_EXERCISE PROMPT:_
Each line below from the one containing "4. Open the" through the one containing "- Author / Maintainer: **annalemonbcn**" is to be given again exactly, and no line outside that span.

═════ THE RECORDS

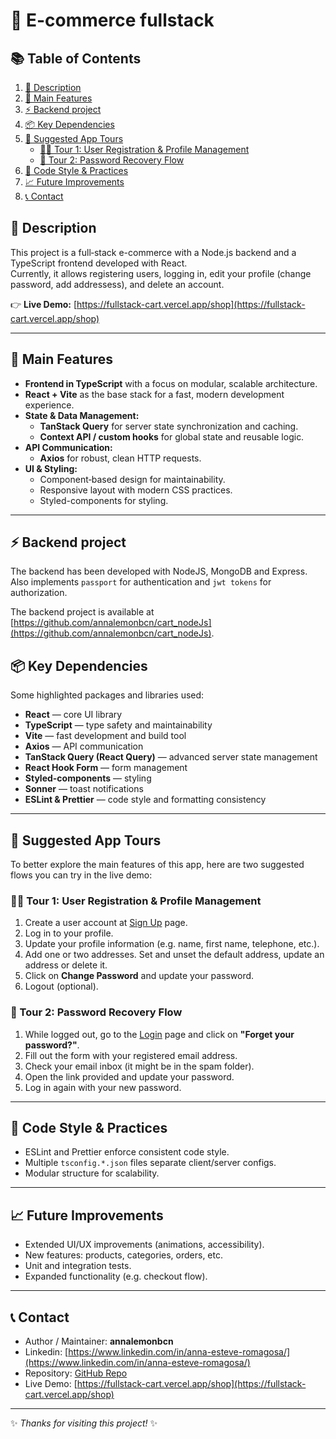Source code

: # 🛒 E-commerce fullstack

## 📚 Table of Contents

1. [🚀 Description](#-description)
2. [🧩 Main Features](#-main-features)
3. [⚡️ Backend project](#️-backend-project)
4. [📦 Key Dependencies](#-key-dependencies)
5. [🎯 Suggested App Tours](#-suggested-app-tours)
    - [🧑‍💻 Tour 1: User Registration & Profile Management](#-tour-1-user-registration--profile-management)
    - [🔑 Tour 2: Password Recovery Flow](#-tour-2-password-recovery-flow)
6. [🧠 Code Style & Practices](#-code-style--practices)
7. [📈 Future Improvements](#-future-improvements)
8. [📞 Contact](#-contact)

## 🚀 Description

This project is a full‑stack e-commerce with a Node.js backend and a TypeScript frontend developed with React.  
Currently, it allows registering users, logging in, edit your profile (change password, add addressess), and delete an account.

👉 **Live Demo:** [https://fullstack-cart.vercel.app/shop](https://fullstack-cart.vercel.app/shop)

---

## 🧩 Main Features

- **Frontend in TypeScript** with a focus on modular, scalable architecture.
- **React + Vite** as the base stack for a fast, modern development experience.
- **State & Data Management:**
  - **TanStack Query** for server state synchronization and caching.
  - **Context API / custom hooks** for global state and reusable logic.
- **API Communication:**
  - **Axios** for robust, clean HTTP requests.
- **UI & Styling:**
  - Component‑based design for maintainability.
  - Responsive layout with modern CSS practices.
  - Styled-components for styling.

---

## ⚡️ Backend project

The backend has been developed with NodeJS, MongoDB and Express.
Also implements `passport` for authentication and `jwt tokens` for authorization.

The backend project is available at [https://github.com/annalemonbcn/cart_nodeJs](https://github.com/annalemonbcn/cart_nodeJs).

## 📦 Key Dependencies

Some highlighted packages and libraries used:

- **React** — core UI library
- **TypeScript** — type safety and maintainability
- **Vite** — fast development and build tool
- **Axios** — API communication
- **TanStack Query (React Query)** — advanced server state management
- **React Hook Form** — form management
- **Styled-components** — styling
- **Sonner** — toast notifications
- **ESLint & Prettier** — code style and formatting consistency

---

## 🎯 Suggested App Tours

To better explore the main features of this app, here are two suggested flows you can try in the live demo:

### 🧑‍💻 Tour 1: User Registration & Profile Management

1. Create a user account at [Sign Up](https://fullstack-cart.vercel.app/sign-up) page.
2. Log in to your profile.
3. Update your profile information (e.g. name, first name, telephone, etc.).
4. Add one or two addresses. Set and unset the default address, update an address or delete it.
5. Click on **Change Password** and update your password.
6. Logout (optional).

### 🔑 Tour 2: Password Recovery Flow

1. While logged out, go to the [Login](https://fullstack-cart.vercel.app/login) page and click on **"Forget your password?"**.
2. Fill out the form with your registered email address.
3. Check your email inbox (it might be in the spam folder).
4. Open the link provided and update your password.
5. Log in again with your new password.

---

## 🧠 Code Style & Practices

- ESLint and Prettier enforce consistent code style.
- Multiple `tsconfig.*.json` files separate client/server configs.
- Modular structure for scalability.

---

## 📈 Future Improvements

- Extended UI/UX improvements (animations, accessibility).
- New features: products, categories, orders, etc.
- Unit and integration tests.
- Expanded functionality (e.g. checkout flow).

---

## 📞 Contact

- Author / Maintainer: **annalemonbcn**
- Linkedin: [https://www.linkedin.com/in/anna-esteve-romagosa/](https://www.linkedin.com/in/anna-esteve-romagosa/)
- Repository: [GitHub Repo](https://github.com/annalemonbcn/cart_nodeJs_front_ts)
- Live Demo: [https://fullstack-cart.vercel.app/shop](https://fullstack-cart.vercel.app/shop)

---

✨ _Thanks for visiting this project!_ ✨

══════════

_RESPONSE BELOW:_
4. Open the link provided and update your password.
5. Log in again with your new password.

---

## 🧠 Code Style & Practices

- ESLint and Prettier enforce consistent code style.
- Multiple `tsconfig.*.json` files separate client/server configs.
- Modular structure for scalability.

---

## 📈 Future Improvements

- Extended UI/UX improvements (animations, accessibility).
- New features: products, categories, orders, etc.
- Unit and integration tests.
- Expanded functionality (e.g. checkout flow).

---

## 📞 Contact

- Author / Maintainer: **annalemonbcn**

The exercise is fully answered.